Video games have virtually no effect on sleep (unless they're boring)
Idiots claim that video games are evil. They turn children into dead-eyed would-be mass-murderers, intent on numbing every single twitching nerve ending in their hallow little skulls with a dazzling array of gruesome pixelated deaths, holed up like smack-heads in their bedrooms.
Remember when everything was glorious fields? Me too. It was shit.
Such is the worry about video gaming that periodically, people furrow their brows and try and pin down what it is they don't like about our collective children's fascination with them.
If adults confessed that they just Didn't Get It, that would be fine. However, that's far too flimsy. They need something more startling. So while the murderous potential seems a little too far fetched, they nail the humdrum.

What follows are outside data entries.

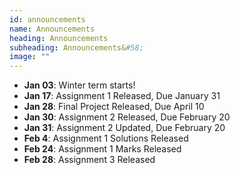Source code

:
 ```yaml
---
id: announcements
name: Announcements
heading: Announcements
subheading: Announcements&#58;
image: ""
---
```

 - **Jan 03**: Winter term starts! 
 - **Jan 17**: Assignment 1 Released, Due January 31
 - **Jan 28**: Final Project Released, Due April 10
 - **Jan 30**: Assignment 2 Released, Due February 20
 - **Jan 31**: Assignment 2 Updated, Due February 20
 - **Feb 4**: Assignment 1 Solutions Released
 - **Feb 24**: Assignment 1 Marks Released
 - **Feb 28**: Assignment 3 Released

IT DEPRIVES OUR TEENS OF MUCH NEEDED SLEEP! BINGO!
Well, the bad news for sadsacks is that a recent study has shown that computer games have pretty much piss-all effect on a person's sleep.
This preliminary study says that teens who played a violent video game took marginally longer to fall asleep than those who watched a relaxing nature film. To test the theory, researchers at Flinders University in Adelaide, Australia, recruited 13 males (14-18 years old) with no existing sleep problems. On one night they sat beneath the duvet playing Call of Duty 4: Modern Warfare for 50 minutes... the other night, watching March of the Penguins.
The difference between nodding off was seven-and-a-half minutes.
"We purposefully chose a very tranquil film to contrast against the very stimulating effect of playing a violent video game in the hope of producing the greatest effect on sleep," said Michael Gradisar, a senior lecturer in clinical child psychology who led the research. We were surprised that playing the violent video game did not lead to a much longer time taken to fall asleep."
Of course, to make this study more thorough, you'd have to compensate for the amount of crisps and pop that a teen goes through when watching a film or playing video games. This initial study shows that hand-wringing boobs worried about those nasty consoles need to find a new angle. Maybe they should look toward games like this and get flustered?